_Brief_.
The required answer is every line of the data containing the word "external".
━━━━━ Records for this exercise
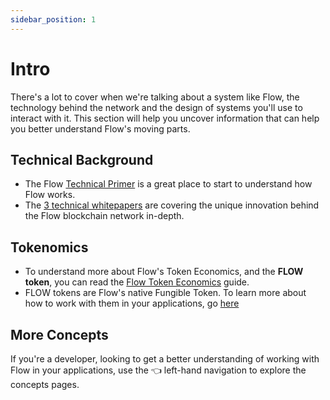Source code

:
 ```yaml
---
sidebar_position: 1
---
```


# Intro

There's a lot to cover when we're talking about a system like Flow, the technology behind the network
and the design of systems you'll use to interact with it. This section will help you uncover information that can help you better understand
Flow's moving parts.

## Technical Background

- The Flow [Technical Primer](https://www.onflow.org/primer) is a great place to start to understand how Flow works.
- The [3 technical whitepapers](https://www.onflow.org/technical-paper) are covering the unique innovation behind the Flow blockchain network in-depth.

## Tokenomics

- To understand more about Flow's Token Economics, and the **FLOW token**, you can read the [Flow Token Economics](https://www.onflow.org/flow-token-economics) guide.
- FLOW tokens are Flow's native Fungible Token. To learn more about how to work with them in your applications, go [here](../cadence/core-contracts/flow-token.mdx)

## More Concepts

If you're a developer, looking to get a better understanding of working with Flow in your applications,
use the 👈 left-hand navigation to explore the concepts pages.
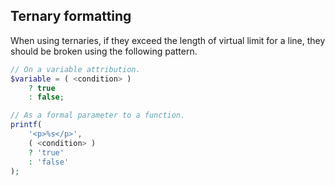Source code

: ## Ternary formatting

When using ternaries, if they exceed the length of virtual limit for a line, they should be broken using the following pattern.

```php
// On a variable attribution.
$variable = ( <condition> )
    ? true
    : false;

// As a formal parameter to a function.
printf(
    '<p>%s</p>',
    ( <condition> )
    ? 'true'
    : 'false'
);
```
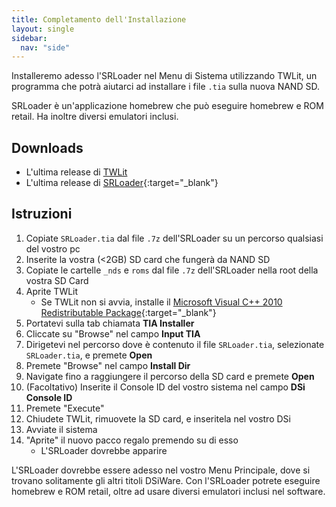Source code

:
 ```yaml
---
title: Completamento dell'Installazione
layout: single
sidebar:
  nav: "side"
---
```


Installeremo adesso l'SRLoader nel Menu di Sistema utilizzando TWLit, un programma che potrà aiutarci ad installare i file `.tia` sulla nuova NAND SD.

SRLoader è un'applicazione homebrew che può eseguire homebrew e ROM retail. Ha inoltre diversi emulatori inclusi.

## Downloads

- L'ultima release di [TWLit](/assets/files/TWLit.exe)
- L'ultima release di [SRLoader](https://github.com/Robz8/SRLoader/releases){:target="_blank"}

## Istruzioni

1. Copiate `SRLoader.tia` dal file `.7z` dell'SRLoader su un percorso qualsiasi del vostro pc
2. Inserite la vostra (<2GB) SD card che fungerà da NAND SD
3. Copiate le cartelle `_nds` e `roms` dal file `.7z` dell'SRLoader nella root della vostra SD Card
4. Aprite TWLit
    - Se TWLit non si avvia, installe il [Microsoft Visual C++ 2010 Redistributable Package](https://www.microsoft.com/en-us/download/details.aspx?id=5555){:target="_blank"}
5. Portatevi sulla tab chiamata **TIA Installer**
6. Cliccate su "Browse" nel campo **Input TIA**
7. Dirigetevi nel percorso dove è contenuto il file `SRLoader.tia`, selezionate `SRLoader.tia`, e premete **Open**
8. Premete "Browse" nel campo **Install Dir**
9. Navigate fino a raggiungere il percorso della SD card e premete **Open**
10. (Facoltativo) Inserite il Console ID del vostro sistema nel campo **DSi Console ID**
11. Premete "Execute"
12. Chiudete TWLit, rimuovete la SD card, e inseritela nel vostro DSi
13. Avviate il sistema
14. "Aprite" il nuovo pacco regalo premendo su di esso
    - L'SRLoader dovrebbe apparire

L'SRLoader dovrebbe essere adesso nel vostro Menu Principale, dove si trovano solitamente gli altri titoli DSiWare. Con l'SRLoader potrete eseguire homebrew e ROM retail, oltre ad usare diversi emulatori inclusi nel software.
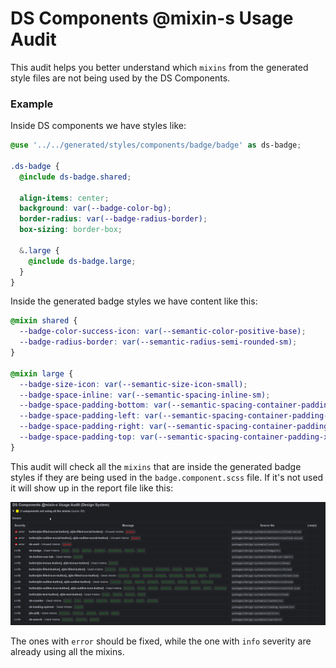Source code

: # DS Components @mixin-s Usage Audit

This audit helps you better understand which `mixins` from the generated style files are not being used by the DS Components.

### Example
Inside DS components we have styles like:

```scss
@use '../../generated/styles/components/badge/badge' as ds-badge;

.ds-badge {
  @include ds-badge.shared;

  align-items: center;
  background: var(--badge-color-bg);
  border-radius: var(--badge-radius-border);
  box-sizing: border-box;
  
  &.large {
    @include ds-badge.large;
  }
}
```

Inside the generated badge styles we have content like this:

```scss
@mixin shared {
  --badge-color-success-icon: var(--semantic-color-positive-base);
  --badge-radius-border: var(--semantic-radius-semi-rounded-sm);
}

@mixin large {
  --badge-size-icon: var(--semantic-size-icon-small);
  --badge-space-inline: var(--semantic-spacing-inline-sm);
  --badge-space-padding-bottom: var(--semantic-spacing-container-padding-xxs);
  --badge-space-padding-left: var(--semantic-spacing-container-padding-xs);
  --badge-space-padding-right: var(--semantic-spacing-container-padding-xs);
  --badge-space-padding-top: var(--semantic-spacing-container-padding-xxs);
}
```

This audit will check all the `mixins` that are inside the generated badge styles if they are being used in the `badge.component.scss` file.
If it's not used it will show up in the report file like this:

![mixinsusage.png](assets%2Fmixinsusage.png)

The ones with `error` should be fixed, while the one with `info` severity are already using all the mixins.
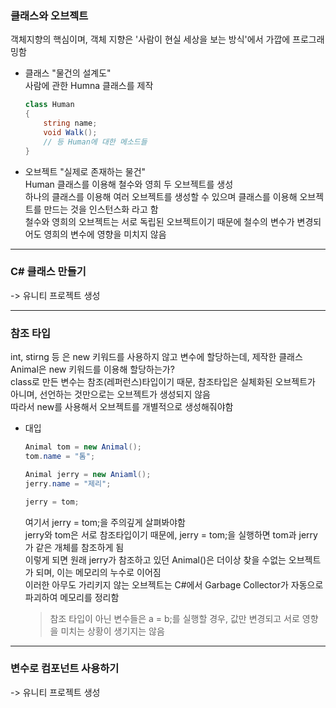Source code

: ### 클래스와 오브젝트
객체지향의 핵심이며, 객체 지향은 '사람이 현실 세상을 보는 방식'에서 가깝에 프로그래밍함  
* 클래스 "물건의 설계도"  
  사람에 관한 Humna 클래스를 제작
  ```csharp
  class Human
  {
      string name;
      void Walk();
      // 등 Human에 대한 메소드들
  }
  ```
* 오브젝트 "실제로 존재하는 물건"  
  Human 클래스를 이용해 철수와 영희 두 오브젝트를 생성  
  하나의 클래스를 이용해 여러 오브젝트를 생성할 수 있으며 클래스를 이용해 오브젝트를 만드는 것을 인스턴스화 라고 함  
  철수와 영희의 오브젝트는 서로 독립된 오브젝트이기 때문에 철수의 변수가 변경되어도 영희의 변수에 영향을 미치지 않음
  
---------------------------
### C# 클래스 만들기
-> 유니티 프로젝트 생성

---------------------------
### 참조 타입
int, stirng 등 은 new 키워드를 사용하지 않고 변수에 할당하는데, 제작한 클래스 Animal은 new 키워드를 이용해 할당하는가?  
class로 만든 변수는 참조(레퍼런스)타입이기 때문, 참조타입은 실체화된 오브젝트가 아니며, 선언하는 것만으로는 오브젝트가 생성되지 않음  
따라서 new를 사용해서 오브젝트를 개별적으로 생성해줘야함  

* 대입
  ```csharp
  Animal tom = new Animal();
  tom.name = "톰";
  
  Animal jerry = new Aniaml();
  jerry.name = "제리";
  
  jerry = tom;
  ```
  여기서 jerry = tom;을 주의깊게 살펴봐야함  
  jerry와 tom은 서로 참조타입이기 때문에, jerry = tom;을 실행하면 tom과 jerry가 같은 개체를 참조하게 됨  
  이렇게 되면 원래 jerry가 참조하고 있던 Animal()은 더이상 찾을 수없는 오브젝트가 되며, 이는 메모리의 누수로 이어짐  
  이러한 아무도 가리키지 않는 오브젝트는 C#에서 Garbage Collector가 자동으로 파괴하여 메모리를 정리함
  > 참조 타입이 아닌 변수들은 a = b;를 실행할 경우, 값만 변경되고 서로 영향을 미치는 상황이 생기지는 않음

---------------------------
### 변수로 컴포넌트 사용하기
-> 유니티 프로젝트 생성
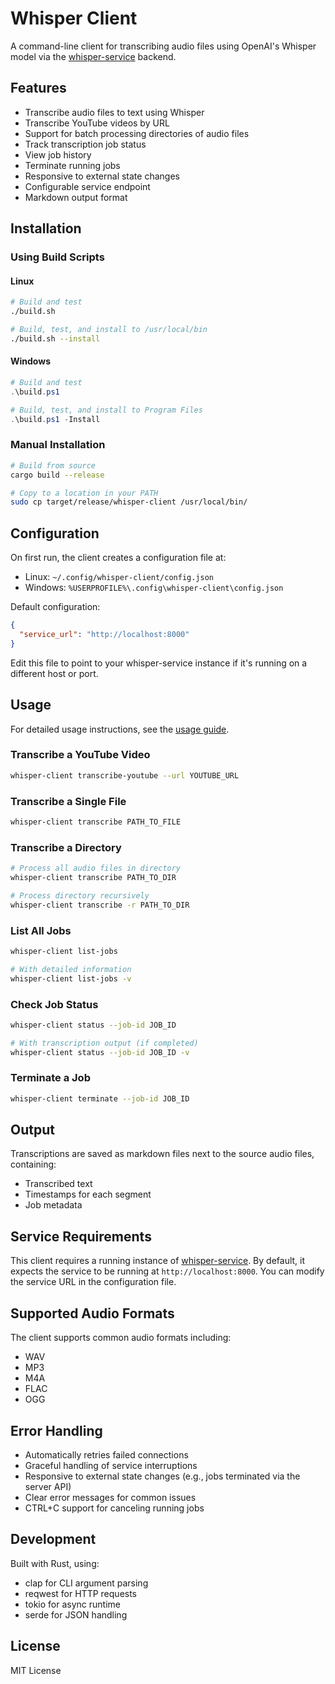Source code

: # Whisper Client

A command-line client for transcribing audio files using OpenAI's Whisper model via the [whisper-service](https://github.com/aaronsb/whisper-service) backend.

## Features

- Transcribe audio files to text using Whisper
- Transcribe YouTube videos by URL
- Support for batch processing directories of audio files
- Track transcription job status
- View job history
- Terminate running jobs
- Responsive to external state changes
- Configurable service endpoint
- Markdown output format

## Installation

### Using Build Scripts

#### Linux
```bash
# Build and test
./build.sh

# Build, test, and install to /usr/local/bin
./build.sh --install
```

#### Windows
```powershell
# Build and test
.\build.ps1

# Build, test, and install to Program Files
.\build.ps1 -Install
```

### Manual Installation

```bash
# Build from source
cargo build --release

# Copy to a location in your PATH
sudo cp target/release/whisper-client /usr/local/bin/
```

## Configuration

On first run, the client creates a configuration file at:
- Linux: `~/.config/whisper-client/config.json`
- Windows: `%USERPROFILE%\.config\whisper-client\config.json`

Default configuration:
```json
{
  "service_url": "http://localhost:8000"
}
```

Edit this file to point to your whisper-service instance if it's running on a different host or port.

## Usage

For detailed usage instructions, see the [usage guide](docs/usage.md).

### Transcribe a YouTube Video
```bash
whisper-client transcribe-youtube --url YOUTUBE_URL
```

### Transcribe a Single File
```bash
whisper-client transcribe PATH_TO_FILE
```

### Transcribe a Directory
```bash
# Process all audio files in directory
whisper-client transcribe PATH_TO_DIR

# Process directory recursively
whisper-client transcribe -r PATH_TO_DIR
```

### List All Jobs
```bash
whisper-client list-jobs

# With detailed information
whisper-client list-jobs -v
```

### Check Job Status
```bash
whisper-client status --job-id JOB_ID

# With transcription output (if completed)
whisper-client status --job-id JOB_ID -v
```

### Terminate a Job
```bash
whisper-client terminate --job-id JOB_ID
```

## Output

Transcriptions are saved as markdown files next to the source audio files, containing:
- Transcribed text
- Timestamps for each segment
- Job metadata

## Service Requirements

This client requires a running instance of [whisper-service](https://github.com/aaronsb/whisper-service). By default, it expects the service to be running at `http://localhost:8000`. You can modify the service URL in the configuration file.

## Supported Audio Formats

The client supports common audio formats including:
- WAV
- MP3
- M4A
- FLAC
- OGG

## Error Handling

- Automatically retries failed connections
- Graceful handling of service interruptions
- Responsive to external state changes (e.g., jobs terminated via the server API)
- Clear error messages for common issues
- CTRL+C support for canceling running jobs

## Development

Built with Rust, using:
- clap for CLI argument parsing
- reqwest for HTTP requests
- tokio for async runtime
- serde for JSON handling

## License

MIT License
━━━━━━━━━━
_Result of this task_.
- Responsive to external state changes
- Responsive to external state changes (e.g., jobs terminated via the server API)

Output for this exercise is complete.